Une illustration de la Terre et de la Lune. /VCG

La coopération spatiale est devenue l’un des piliers clés du partenariat sino-russe. Grâce à des projets représentatifs tels que la Station internationale de recherche lunaire (ILRS) et l’intégration des systèmes de navigation par satellite BeiDou et GLONASS, les deux pays font progresser une série d’initiatives promouvant l’exploration et l’utilisation pacifiques de l’espace extra-atmosphérique.

Une illustration de la Station internationale de recherche lunaire. /CMG

La Chine et la Russie encouragent activement la construction de l’ILRS.

En mars 2021, les deux gouvernements ont signé un protocole d’accord sur la coopération dans la construction de l’ILRS, lançant officiellement la collaboration bilatérale. Le mois suivant, ils ont publié une déclaration commune s’engageant à construire la station aux côtés d’autres partenaires internationaux.

Guidées par les principes de « co-consultation, construction conjointe et bénéfices partagés », l’Administration spatiale nationale de Chine (CNSA) et la société spatiale d’État russe Roscosmos visent à favoriser une large collaboration internationale, en promouvant les progrès dans la technologie spatiale habitée et le développement socio-économique. En juin 2021, les deux parties ont publié la feuille de route de l’ILRS (V1.0), décrivant une approche progressive depuis la planification du projet et le développement de la charge utile jusqu’à la vérification en orbite et la construction de la base.

Une illustration de la sonde lunaire chinoise Chang'e-8. /CMG

Les deux pays travaillent en étroite collaboration sur les missions lunaires chinoises Chang’e-7 et Chang’e-8. La sonde Chang’e-7, dont le lancement est prévu plus tard cette année, est déjà arrivée sur le site de lancement spatial de Wenchang. Il transportera un instrument scientifique russe conçu pour étudier l’environnement de la poussière et du plasma lunaire.

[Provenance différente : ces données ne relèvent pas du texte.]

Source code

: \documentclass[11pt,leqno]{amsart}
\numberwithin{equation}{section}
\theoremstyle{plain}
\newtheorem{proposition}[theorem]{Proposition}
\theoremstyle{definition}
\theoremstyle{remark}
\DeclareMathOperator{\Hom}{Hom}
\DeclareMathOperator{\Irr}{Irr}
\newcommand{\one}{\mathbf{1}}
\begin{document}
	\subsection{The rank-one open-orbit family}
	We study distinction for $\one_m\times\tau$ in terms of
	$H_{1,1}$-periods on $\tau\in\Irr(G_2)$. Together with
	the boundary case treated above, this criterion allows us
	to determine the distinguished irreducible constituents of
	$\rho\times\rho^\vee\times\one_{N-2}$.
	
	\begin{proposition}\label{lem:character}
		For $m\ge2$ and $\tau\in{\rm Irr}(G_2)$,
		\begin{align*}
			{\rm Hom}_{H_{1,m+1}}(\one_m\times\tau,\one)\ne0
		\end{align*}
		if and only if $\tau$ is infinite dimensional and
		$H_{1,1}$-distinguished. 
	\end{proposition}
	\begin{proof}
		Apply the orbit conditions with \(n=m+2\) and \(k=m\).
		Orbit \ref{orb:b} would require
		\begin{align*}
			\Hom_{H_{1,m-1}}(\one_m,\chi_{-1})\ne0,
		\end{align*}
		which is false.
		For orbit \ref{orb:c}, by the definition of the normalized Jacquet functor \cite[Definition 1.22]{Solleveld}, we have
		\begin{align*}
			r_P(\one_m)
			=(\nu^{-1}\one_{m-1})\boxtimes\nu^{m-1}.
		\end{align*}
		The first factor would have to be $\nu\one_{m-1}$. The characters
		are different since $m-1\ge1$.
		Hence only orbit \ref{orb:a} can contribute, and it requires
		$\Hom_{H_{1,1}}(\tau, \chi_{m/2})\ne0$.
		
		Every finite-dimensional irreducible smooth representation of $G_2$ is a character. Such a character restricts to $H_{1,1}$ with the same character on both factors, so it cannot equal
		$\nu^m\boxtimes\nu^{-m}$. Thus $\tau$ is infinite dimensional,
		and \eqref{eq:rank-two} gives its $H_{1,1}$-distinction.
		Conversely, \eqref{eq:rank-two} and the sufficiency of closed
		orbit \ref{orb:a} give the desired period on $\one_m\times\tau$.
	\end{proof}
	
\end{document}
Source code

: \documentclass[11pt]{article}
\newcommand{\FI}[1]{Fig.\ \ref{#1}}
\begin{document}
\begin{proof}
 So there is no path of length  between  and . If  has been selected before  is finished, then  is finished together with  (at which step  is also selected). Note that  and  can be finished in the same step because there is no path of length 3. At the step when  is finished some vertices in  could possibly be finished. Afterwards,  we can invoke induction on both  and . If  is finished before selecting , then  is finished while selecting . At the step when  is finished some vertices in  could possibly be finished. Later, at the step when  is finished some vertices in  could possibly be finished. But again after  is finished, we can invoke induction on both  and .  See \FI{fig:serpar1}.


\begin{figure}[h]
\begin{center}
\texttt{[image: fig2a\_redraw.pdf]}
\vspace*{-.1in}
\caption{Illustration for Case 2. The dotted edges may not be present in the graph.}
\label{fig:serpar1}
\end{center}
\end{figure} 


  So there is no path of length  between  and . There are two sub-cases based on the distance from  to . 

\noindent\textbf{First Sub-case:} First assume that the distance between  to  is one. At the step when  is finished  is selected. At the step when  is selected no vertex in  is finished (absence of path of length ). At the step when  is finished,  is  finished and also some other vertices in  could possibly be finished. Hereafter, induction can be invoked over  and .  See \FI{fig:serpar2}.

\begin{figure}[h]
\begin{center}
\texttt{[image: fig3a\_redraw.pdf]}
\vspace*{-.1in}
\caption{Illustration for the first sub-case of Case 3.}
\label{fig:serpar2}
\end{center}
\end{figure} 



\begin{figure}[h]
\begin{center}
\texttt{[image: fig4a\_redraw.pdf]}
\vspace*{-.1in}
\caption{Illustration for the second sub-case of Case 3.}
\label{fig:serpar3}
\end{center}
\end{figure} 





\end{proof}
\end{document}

Chang’e-8, dont le lancement est prévu vers 2029, mènera des expériences près du pôle sud lunaire pour soutenir l’utilisation future des ressources et la construction de l’ILRS. La mission transportera le capteur d’environnement de poussière de plasma lunaire russe et l’analyseur d’ions lunaires et de particules neutres à haute énergie.

En mai 2025, la CNSA et Roscosmos ont signé un mémorandum sur la construction d’une centrale électrique pour l’ILRS. La station, dont l’achèvement est prévu en 2036, constituera « une contribution importante » au projet ILRS, a déclaré Roscosmos, ajoutant que la station « conduira des recherches spatiales fondamentales et testera la technologie pour les opérations sans équipage à long terme de l’ILRS, avec la perspective d’une présence humaine sur la Lune ».

Un agriculteur utilise une machine agricole équipée du système de navigation BeiDou pour labourer des champs de blé, ville de Lianyungang, province du Jiangsu, Chine, le 14 novembre 2025. /VCG

La coopération sino-russe dans le domaine de la navigation par satellite a également réalisé des progrès majeurs.

Dès 2015, les deux pays ont signé un accord pour coordonner leurs systèmes BeiDou et GLONASS, lançant ainsi des efforts pour parvenir à la compatibilité et à l’interopérabilité entre les deux systèmes de navigation mondiaux.

La collaboration a été approfondie avec la feuille de route russo-chinoise pour la coopération dans le domaine de la navigation par satellite pour 2021-2025 signée en 2021, suivie d’une nouvelle feuille de route de coopération en 2025, renforçant le suivi conjoint des performances et promouvant les applications intégrées. Des projets de transport transfrontalier, le développement conjoint de terminaux de navigation et de systèmes de services de localisation ont été mis en œuvre, améliorant la précision du positionnement et les capacités anti-interférences. Ces systèmes ont été appliqués dans des secteurs tels que la logistique, la prévention et la réduction des catastrophes et la gestion des frontières, fournissant des services spatio-temporels fiables à l’échelle mondiale.

Au-delà de l’exploration et de la navigation lunaires, la Chine et la Russie approfondissent leur collaboration dans les domaines de la surveillance des débris spatiaux, des vols spatiaux en équipage, de la recherche scientifique et du développement des talents.

Lev Zeleny, scientifique en chef de l’Institut de recherche spatiale de l’Académie des sciences de Russie, a déclaré que les deux pays disposaient d’un potentiel de coopération dans les domaines de l’exploration de Vénus et d’autres corps célestes, de la physique solaire-terrestre, de l’astrophysique de l’espace lointain et du développement de télescopes spatiaux. Il a ajouté que son institut avait participé au projet d’exploration lunaire et que les chercheurs russes avaient activement coopéré avec leurs homologues chinois pour mener des études comparatives sur le sol lunaire.